Le Gouffre aux chimères (Ace in the Hole / The Big Carnival) – de Billy Wilder – 1951
Décidément très sombre, Billy Wilder, au tournant des années 50. Tourné après Sunset Boulevard, ce Ace in the Hole est sans doute le plus cynique de tous ses films, une charge d’une rare violence contre… Contre quoi d’ailleurs ? Le comportement des journalistes prêts à manipuler la vérité (et la vie des gens) pour une bonne histoire ? Celui de leurs lecteurs avides de drames humains qui se précipitent sur les lieux d’une tragédie comme ils se rendent à une fête foraine ?
Et ce n’est pas une simple formule. Autour de la mine où un homme est coincé depuis des jours, c’est effectivement une véritable foire qui se forme, « grâce » aux arrangements avec la vérité d’un journaliste prêt à tout pour retrouver les grâces des grands journaux nationaux, lui qui se morfond depuis des mois dans un petit canard de province qu’il méprise avec toute la force de son dédain.

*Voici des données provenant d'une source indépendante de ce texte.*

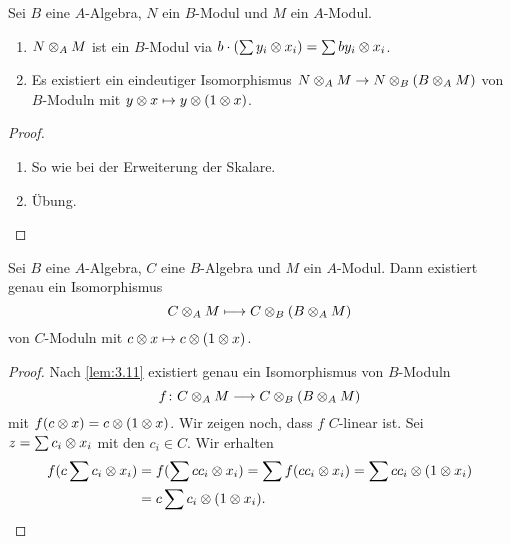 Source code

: \documentclass[12pt,a4paper]{scrartcl}
\theoremstyle{cplain}
\theoremstyle{cdef}
\begin{document}
\begin{lem} \label{lem:3.11}
	Sei $B$ eine $A$-Algebra, $N$ ein $B$-Modul und $M$ ein $A$-Modul.
	\begin{enumerate}
		\item $N\otimes_AM$ ist ein $B$-Modul via $b\cdot(\sum y_i\otimes x_i) = \sum by_i\otimes x_i$. \label{lem:311:i}
		\item Es existiert ein eindeutiger Isomorphismus $N\otimes_AM\to N\otimes_B(B\otimes_AM)$ von $B$-Moduln mit $y\otimes x\mapsto y\otimes (1\otimes x)$. \label{lem:311:ii}
	\end{enumerate}
\end{lem}
\begin{proof}
	\leavevmode
	\begin{enumerate}[label=\ref{lem:311:\roman*}]
		\item So wie bei der Erweiterung der Skalare.
		\item Übung. \qedhere
	\end{enumerate}
\end{proof}

\begin{satz}
	Sei $B$ eine $A$-Algebra, $C$ eine $B$-Algebra und $M$ ein $A$-Modul. Dann existiert genau ein Isomorphismus
	$$C\otimes_A M  \longmapsto  C\otimes_B(B\otimes_AM)$$
	von $C$-Moduln mit $c\otimes x\mapsto c\otimes(1\otimes x)$.
\end{satz}
\begin{proof}
	Nach \cref{lem:3.11} existiert genau ein Isomorphismus von $B$-Moduln
	\[ f\colon C\otimes_AM\longrightarrow C\otimes_B(B\otimes_AM)\]
	mit $f(c\otimes x) = c\otimes(1\otimes x)$. Wir zeigen noch, dass $f$ $C$-linear ist. Sei $z = \sum c_i\otimes x_i$ mit den $c_i\in C$. Wir erhalten
	\begin{align*}
		f(c\sum c_i\otimes x_i) &= f(\sum cc_i\otimes x_i ) = \sum f(cc_i\otimes x_i) = \sum cc_i\otimes(1\otimes x_i) \\
		&= c\sum c_i\otimes(1\otimes x_i). \qedhere
	\end{align*}
\end{proof}
\end{document}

C’est Kirk Douglas, dans l’un de ses très grands rôles. Un sale type, qui ne se cache pas. Une vision détestable du journaliste, l’antithèse en quelques sortes du Bogart de Bas les masques. Un homme pourtant, à qui il faudra du temps pour réaliser que derrières les histoires qu’il livre au lecteur comme on nourrit un vautour, il y a des drames humains. Et qu’il y joue un rôle quoi qu’il en dise, lui qui répète sans cesse qu’il relate les mauvaises nouvelles, qu’il ne les crée pas…
Pas réjouissante, la vision de l’humanité de Wilder dans ce film. On y croise aussi des flics corrompus, des Indiens avides ou encore une épouse pas vraiment éplorée, tous bien décidés à profiter du drame. Et au milieu de ce grand carnaval, un homme enseveli et son père qui erre au milieu de la foule, toujours plus seul à mesure que cette dernière grandit. Les images de ce petit homme infirme claudiquant de dos au cœur de la foule sont peut-être les plus belles de ce film fort et cruel.